Document images with source code:
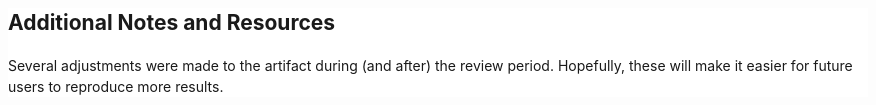 
## Additional Notes and Resources
Several adjustments were made to the artifact during (and after) the review period. 
Hopefully, these will make it easier for future users to reproduce more results.


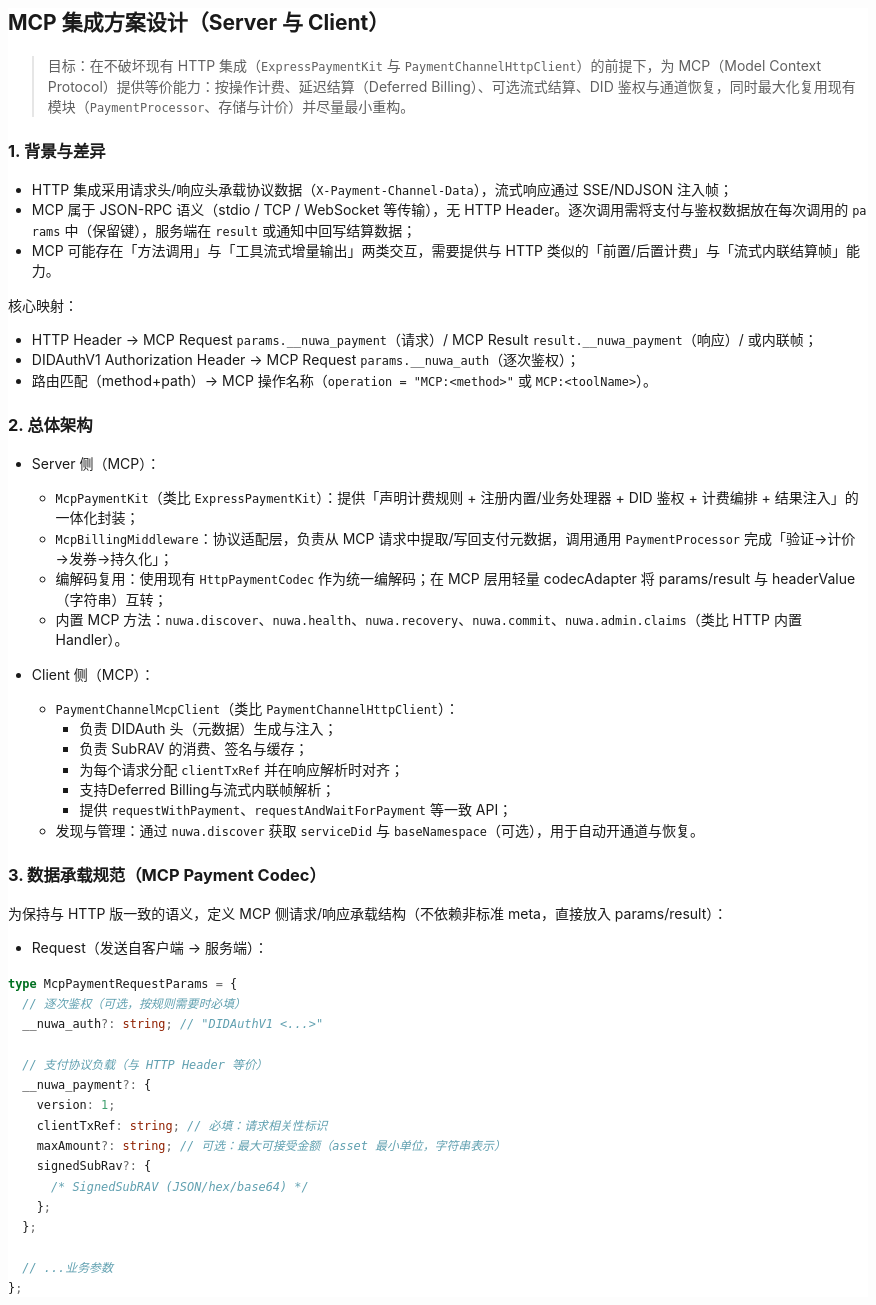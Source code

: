 ## MCP 集成方案设计（Server 与 Client）

> 目标：在不破坏现有 HTTP 集成（`ExpressPaymentKit` 与 `PaymentChannelHttpClient`）的前提下，为 MCP（Model Context Protocol）提供等价能力：按操作计费、延迟结算（Deferred Billing）、可选流式结算、DID 鉴权与通道恢复，同时最大化复用现有模块（`PaymentProcessor`、存储与计价）并尽量最小重构。

### 1. 背景与差异

- HTTP 集成采用请求头/响应头承载协议数据（`X-Payment-Channel-Data`），流式响应通过 SSE/NDJSON 注入帧；
- MCP 属于 JSON-RPC 语义（stdio / TCP / WebSocket 等传输），无 HTTP Header。逐次调用需将支付与鉴权数据放在每次调用的 `params` 中（保留键），服务端在 `result` 或通知中回写结算数据；
- MCP 可能存在「方法调用」与「工具流式增量输出」两类交互，需要提供与 HTTP 类似的「前置/后置计费」与「流式内联结算帧」能力。

核心映射：

- HTTP Header → MCP Request `params.__nuwa_payment`（请求）/ MCP Result `result.__nuwa_payment`（响应）/ 或内联帧；
- DIDAuthV1 Authorization Header → MCP Request `params.__nuwa_auth`（逐次鉴权）；
- 路由匹配（method+path）→ MCP 操作名称（`operation = "MCP:<method>"` 或 `MCP:<toolName>`）。

### 2. 总体架构

- Server 侧（MCP）：

  - `McpPaymentKit`（类比 `ExpressPaymentKit`）：提供「声明计费规则 + 注册内置/业务处理器 + DID 鉴权 + 计费编排 + 结果注入」的一体化封装；
  - `McpBillingMiddleware`：协议适配层，负责从 MCP 请求中提取/写回支付元数据，调用通用 `PaymentProcessor` 完成「验证→计价→发券→持久化」；
  - 编解码复用：使用现有 `HttpPaymentCodec` 作为统一编解码；在 MCP 层用轻量 codecAdapter 将 params/result 与 headerValue（字符串）互转；
  - 内置 MCP 方法：`nuwa.discover`、`nuwa.health`、`nuwa.recovery`、`nuwa.commit`、`nuwa.admin.claims`（类比 HTTP 内置 Handler）。

- Client 侧（MCP）：
  - `PaymentChannelMcpClient`（类比 `PaymentChannelHttpClient`）：
    - 负责 DIDAuth 头（元数据）生成与注入；
    - 负责 SubRAV 的消费、签名与缓存；
    - 为每个请求分配 `clientTxRef` 并在响应解析时对齐；
    - 支持Deferred Billing与流式内联帧解析；
    - 提供 `requestWithPayment`、`requestAndWaitForPayment` 等一致 API；
  - 发现与管理：通过 `nuwa.discover` 获取 `serviceDid` 与 `baseNamespace`（可选），用于自动开通道与恢复。

### 3. 数据承载规范（MCP Payment Codec）

为保持与 HTTP 版一致的语义，定义 MCP 侧请求/响应承载结构（不依赖非标准 meta，直接放入 params/result）：

- Request（发送自客户端 → 服务端）：

```ts
type McpPaymentRequestParams = {
  // 逐次鉴权（可选，按规则需要时必填）
  __nuwa_auth?: string; // "DIDAuthV1 <...>"

  // 支付协议负载（与 HTTP Header 等价）
  __nuwa_payment?: {
    version: 1;
    clientTxRef: string; // 必填：请求相关性标识
    maxAmount?: string; // 可选：最⼤可接受金额（asset 最小单位，字符串表示）
    signedSubRav?: {
      /* SignedSubRAV (JSON/hex/base64) */
    };
  };

  // ...业务参数
};
```
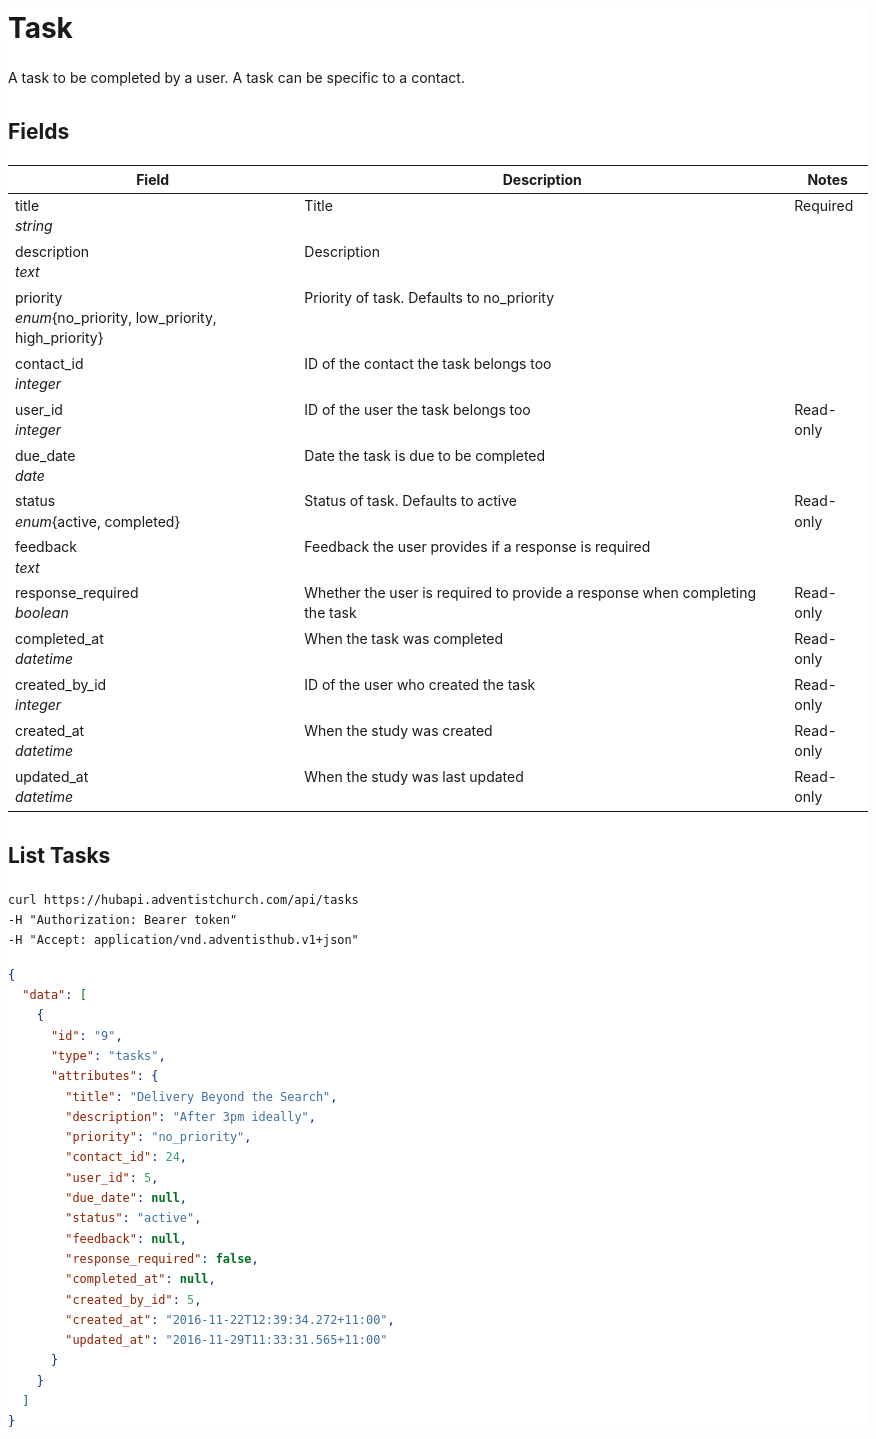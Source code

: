 # Task

A task to be completed by a user. A task can be specific to a contact.

## Fields

Field | Description | Notes
--------- | ------- | -------
title<br>*string* | Title | Required
description<br>*text* | Description
priority<br>*enum*{no_priority, low_priority, high_priority} | Priority of task. Defaults to no_priority
contact_id<br> *integer* | ID of the contact the task belongs too
user_id<br> *integer* | ID of the user the task belongs too | Read-only
due_date<br> *date* | Date the task is due to be completed
status<br>*enum*{active, completed} | Status of task. Defaults to active | Read-only
feedback<br>*text* | Feedback the user provides if a response is required
response_required<br>*boolean* | Whether the user is required to provide a response when completing the task | Read-only
completed_at<br>*datetime* | When the task was completed | Read-only
created_by_id<br> *integer* | ID of the user who created the task | Read-only
created_at<br>*datetime* | When the study was created | Read-only
updated_at<br>*datetime* | When the study was last updated | Read-only

## List Tasks
```shell
curl https://hubapi.adventistchurch.com/api/tasks
-H "Authorization: Bearer token"
-H "Accept: application/vnd.adventisthub.v1+json"
```

```json
{
  "data": [
    {
      "id": "9",
      "type": "tasks",
      "attributes": {
        "title": "Delivery Beyond the Search",
        "description": "After 3pm ideally",
        "priority": "no_priority",
        "contact_id": 24,
        "user_id": 5,
        "due_date": null,
        "status": "active",
        "feedback": null,
        "response_required": false,
        "completed_at": null,
        "created_by_id": 5,
        "created_at": "2016-11-22T12:39:34.272+11:00",
        "updated_at": "2016-11-29T11:33:31.565+11:00"
      }
    }
  ]
}
```
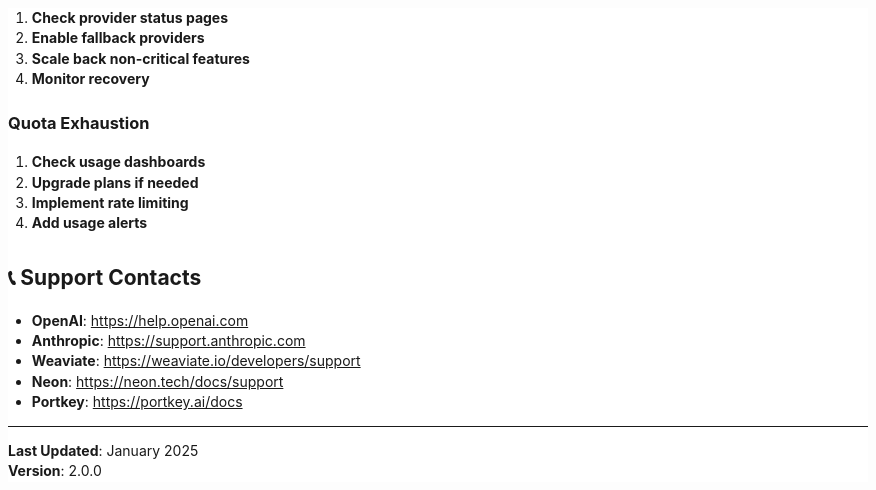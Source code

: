 1. **Check provider status pages**
2. **Enable fallback providers**
3. **Scale back non-critical features**
4. **Monitor recovery**

### Quota Exhaustion

1. **Check usage dashboards**
2. **Upgrade plans if needed**
3. **Implement rate limiting**
4. **Add usage alerts**

## 📞 **Support Contacts**

- **OpenAI**: <https://help.openai.com>
- **Anthropic**: <https://support.anthropic.com>
- **Weaviate**: <https://weaviate.io/developers/support>
- **Neon**: <https://neon.tech/docs/support>
- **Portkey**: <https://portkey.ai/docs>

---

**Last Updated**: January 2025  
**Version**: 2.0.0
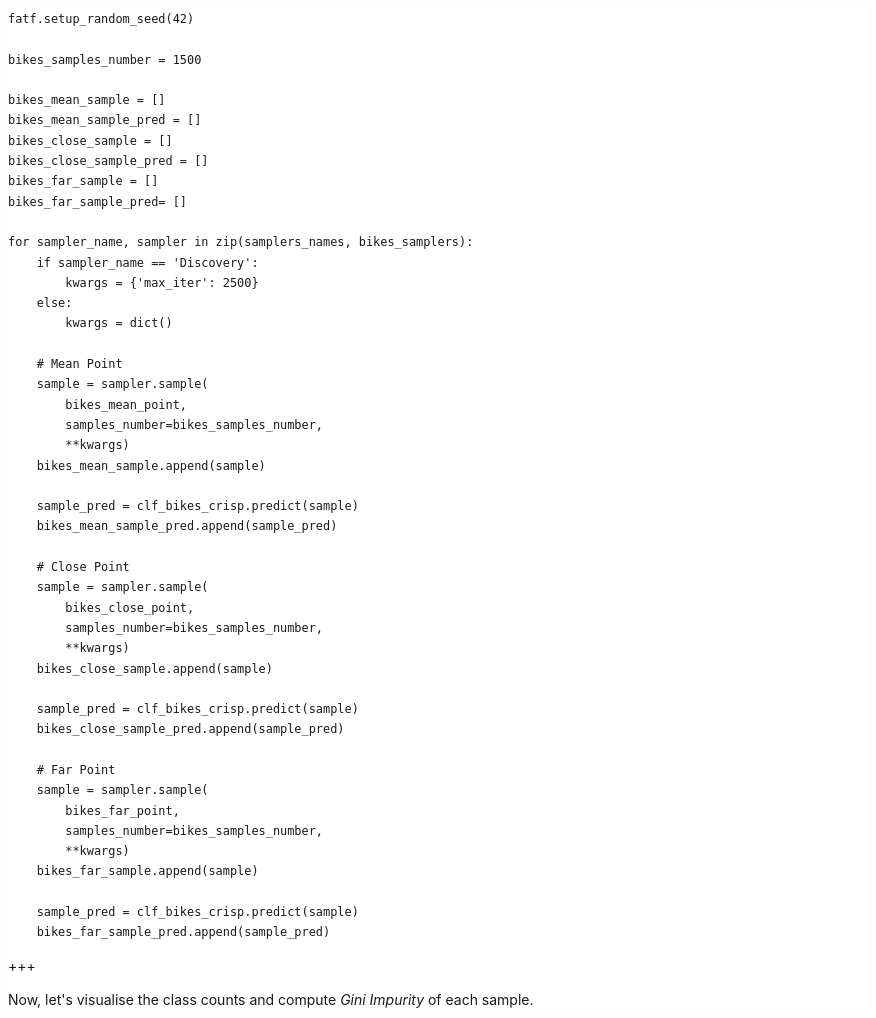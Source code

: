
 ```{code-cell} python
fatf.setup_random_seed(42)

bikes_samples_number = 1500

bikes_mean_sample = []
bikes_mean_sample_pred = []
bikes_close_sample = []
bikes_close_sample_pred = []
bikes_far_sample = []
bikes_far_sample_pred= []

for sampler_name, sampler in zip(samplers_names, bikes_samplers):
    if sampler_name == 'Discovery':
        kwargs = {'max_iter': 2500}
    else:
        kwargs = dict()

    # Mean Point
    sample = sampler.sample(
        bikes_mean_point,
        samples_number=bikes_samples_number,
        **kwargs)
    bikes_mean_sample.append(sample)

    sample_pred = clf_bikes_crisp.predict(sample)
    bikes_mean_sample_pred.append(sample_pred)
    
    # Close Point
    sample = sampler.sample(
        bikes_close_point,
        samples_number=bikes_samples_number,
        **kwargs)
    bikes_close_sample.append(sample)

    sample_pred = clf_bikes_crisp.predict(sample)
    bikes_close_sample_pred.append(sample_pred)
    
    # Far Point
    sample = sampler.sample(
        bikes_far_point,
        samples_number=bikes_samples_number,
        **kwargs)
    bikes_far_sample.append(sample)

    sample_pred = clf_bikes_crisp.predict(sample)
    bikes_far_sample_pred.append(sample_pred)
```

+++

Now, let's visualise the class counts and compute *Gini Impurity* of each
sample.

▶ [WORK TO COMPLETE] Quote verbatim the line containing "Now, let's visualise" and every line after it through the end of the records above.

▶ [SOLVED EXERCISE]
Now, let's visualise the class counts and compute *Gini Impurity* of each
sample.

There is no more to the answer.